I spent the day at a Writer's Conference, which usually inspires me to sit down and get some writing done. The keynote speaker, a guy named Lev Grossman who writes for Time Magazine, had some interesting observations on ebooks versus the bound version we use now, which he calls a Codex. He explained how books used to be on scrolls, which wasn't very useful for flipping back to previous sections or marking certain passages. The early Christians started using codex for the Bible, and the bound style caught on. So, for 2000 years we've been using books that have front to back pages, until now.
The eBook threatens to replace the bound version.
Some good things about eBooks, he pointed out, are the compactness and portability. Some bad things are the battery life, since a print book never runs out of battery life; it's always there. And a print book is very "robust." You drop it, you simply pick it up again; whereas, when an eBook reader gets dropped, well, there may be repercussions and cracked screens. EBooks have display/contrast issues unlike print books and eBooks are tricky to take notes on.
Like the scrolls used by the Romans, eBooks are linear. The reader goes from the beginning to the end and returning to favorite sections of the book is difficult.

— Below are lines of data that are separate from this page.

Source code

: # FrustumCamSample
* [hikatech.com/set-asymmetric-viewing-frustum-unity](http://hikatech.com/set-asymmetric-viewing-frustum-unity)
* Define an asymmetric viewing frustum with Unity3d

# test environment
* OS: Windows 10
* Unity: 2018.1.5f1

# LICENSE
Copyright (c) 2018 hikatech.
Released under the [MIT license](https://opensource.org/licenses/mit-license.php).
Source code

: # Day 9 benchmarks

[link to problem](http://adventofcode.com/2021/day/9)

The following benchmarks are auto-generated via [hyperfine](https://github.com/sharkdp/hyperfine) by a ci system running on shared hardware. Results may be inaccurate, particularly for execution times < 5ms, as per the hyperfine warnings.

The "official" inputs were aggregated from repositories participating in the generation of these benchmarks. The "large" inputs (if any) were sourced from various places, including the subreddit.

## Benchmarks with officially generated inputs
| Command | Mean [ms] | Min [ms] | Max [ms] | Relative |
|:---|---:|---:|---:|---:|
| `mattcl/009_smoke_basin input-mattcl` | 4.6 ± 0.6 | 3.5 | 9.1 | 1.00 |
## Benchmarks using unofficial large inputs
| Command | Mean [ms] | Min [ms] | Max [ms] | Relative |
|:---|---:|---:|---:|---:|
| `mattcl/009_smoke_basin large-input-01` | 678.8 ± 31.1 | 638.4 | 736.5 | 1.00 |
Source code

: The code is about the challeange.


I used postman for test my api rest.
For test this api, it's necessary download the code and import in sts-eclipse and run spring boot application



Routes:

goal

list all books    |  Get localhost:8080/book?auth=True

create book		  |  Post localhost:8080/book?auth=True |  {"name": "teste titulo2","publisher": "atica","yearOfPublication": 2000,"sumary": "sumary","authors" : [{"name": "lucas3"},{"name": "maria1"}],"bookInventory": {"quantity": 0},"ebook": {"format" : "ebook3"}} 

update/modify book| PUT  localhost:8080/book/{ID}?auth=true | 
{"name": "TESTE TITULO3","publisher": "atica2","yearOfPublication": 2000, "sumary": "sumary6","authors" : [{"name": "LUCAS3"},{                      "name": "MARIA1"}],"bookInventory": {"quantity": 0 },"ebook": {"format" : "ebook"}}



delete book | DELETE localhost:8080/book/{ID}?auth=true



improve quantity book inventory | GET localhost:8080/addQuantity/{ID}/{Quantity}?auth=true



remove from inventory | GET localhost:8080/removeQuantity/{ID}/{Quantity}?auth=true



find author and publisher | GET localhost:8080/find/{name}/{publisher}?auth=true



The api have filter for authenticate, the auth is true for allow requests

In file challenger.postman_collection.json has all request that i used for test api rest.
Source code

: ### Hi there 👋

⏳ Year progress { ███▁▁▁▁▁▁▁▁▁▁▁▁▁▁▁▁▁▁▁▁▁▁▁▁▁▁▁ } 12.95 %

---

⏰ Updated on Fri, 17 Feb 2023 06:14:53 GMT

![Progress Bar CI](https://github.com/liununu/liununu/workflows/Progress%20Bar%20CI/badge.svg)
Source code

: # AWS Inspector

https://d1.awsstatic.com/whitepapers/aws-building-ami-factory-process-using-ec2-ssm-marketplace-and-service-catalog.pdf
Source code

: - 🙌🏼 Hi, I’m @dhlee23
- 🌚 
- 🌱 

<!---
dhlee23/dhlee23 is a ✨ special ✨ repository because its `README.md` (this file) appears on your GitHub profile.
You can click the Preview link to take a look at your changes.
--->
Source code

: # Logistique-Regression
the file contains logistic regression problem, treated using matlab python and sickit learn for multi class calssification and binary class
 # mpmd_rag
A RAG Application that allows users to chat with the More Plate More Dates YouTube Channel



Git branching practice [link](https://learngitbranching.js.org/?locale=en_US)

The best thing about a print book versus an eBook though, according to Grossman, is that physical proof of the fictional experience. The book sits on the shelf as a reminder of the whole world within the cover. He compared it to a magical dream about riding on an eagle, and then finding a feather on the pillow, as proof that something more than a dream has occurred. That's what the paperback or hardback book on the shelf is, the feather that says something more happened here.
Publishers, of course, are concerned about making money, They don't care if the reader has that eagle feather as a talisman, as long as they have the cash in their pockets.
"They aren't realizing the other tangibles from publishing codex," Grossman said. "Keep a close eye on the trade offs."